Teaching Students to Determine Credibility of Online Sources (Free Student Handout!)

Credible Sources

Two important revolutions have come together to make online source credibility testing an important skill to teach our students:

  • The Common Core emphasizes research and informational texts. 
  • Our students have incredible access to online sources.

Even though most of my students walk around all day with the internet in their pockets, they do not know innately how to determine the credibility of a source for my research paper, infographics, and other assignments.   More alarmingly, they consistently report bad habits including the use of fast information sources that they know are not reliable and the use of copy/paste functions to get homework done in a hurry.  In order to send students into college and into the world with valid research habits, I consciously teach students a checklist to determine the credibility of a source.  I  go through the list with them a few times and make them use it regularly in the hope that they will internalize the information for future use.  Here is my credibility check list:

I’d love to hear your tips, questions or suggestions to add to the list!  Leave a comment below and add to the conversation.

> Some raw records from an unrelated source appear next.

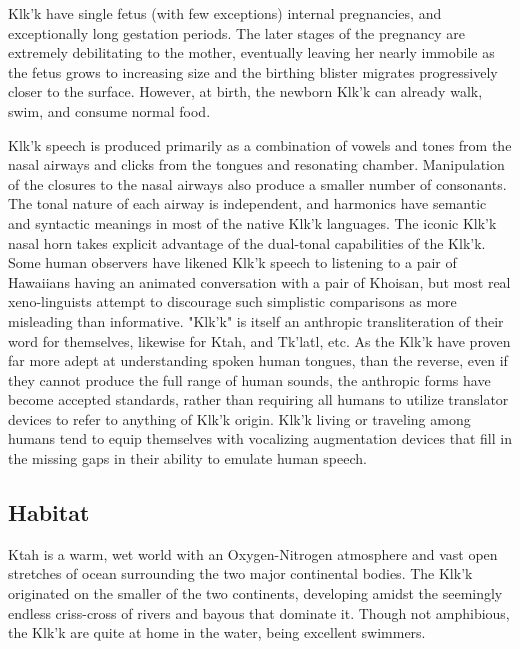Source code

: Klk'k have single fetus (with few exceptions) internal pregnancies,
and exceptionally long gestation periods. The later stages of the
pregnancy are extremely debilitating to the mother, eventually leaving
her nearly immobile as the fetus grows to increasing size and the
birthing blister migrates progressively closer to the
surface. However, at birth, the newborn Klk'k can already walk, swim,
and consume normal food.

Klk'k speech is produced primarily as a combination of vowels and
tones from the nasal airways and clicks from the tongues and
resonating chamber. Manipulation of the closures to the nasal airways
also produce a smaller number of consonants. The tonal nature of each
airway is independent, and harmonics have semantic and syntactic
meanings in most of the native Klk'k languages. The iconic Klk'k nasal
horn takes explicit advantage of the dual-tonal capabilities of the
Klk'k. Some human observers have likened Klk'k speech to listening to
a pair of Hawaiians having an animated conversation with a pair of
Khoisan, but most real xeno-linguists attempt to discourage such
simplistic comparisons as more misleading than informative. "Klk'k" is
itself an anthropic transliteration of their word for themselves,
likewise for Ktah, and Tk'latl, etc. As the Klk'k have proven far more
adept at understanding spoken human tongues, than the reverse, even if
they cannot produce the full range of human sounds, the anthropic
forms have become accepted standards, rather than requiring all humans
to utilize translator devices to refer to anything of Klk'k
origin. Klk'k living or traveling among humans tend to equip
themselves with vocalizing augmentation devices that fill in the
missing gaps in their ability to emulate human speech.

\subsection{Habitat}
Ktah is a warm, wet world with an Oxygen-Nitrogen atmosphere and vast
open stretches of ocean surrounding the two major continental
bodies. The Klk'k originated on the smaller of the two continents,
developing amidst the seemingly endless criss-cross of rivers and
bayous that dominate it. Though not amphibious, the Klk'k are quite at
home in the water, being excellent swimmers.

Determining the Credibility of Online Sources:

When using online sources for formal research, you must determine credibility in order to validate the reliability of your own research.  Keep in mind: Articles from peer reviewed online journals like those found in JSTOR, EBSCO Host, and other databases include all citation information and can easily be found credible.  Sites like Wikipedia, blogs, and social media are open forums for non-experts and while they may be great brainstorming tools, they are not credible sources for formal research.  With so many sites in the spectrum between JSTOR and Wikipedia, it can be difficult to determine credibility, so here is a checklist to go through when making an evaluation:

  • What is your topic?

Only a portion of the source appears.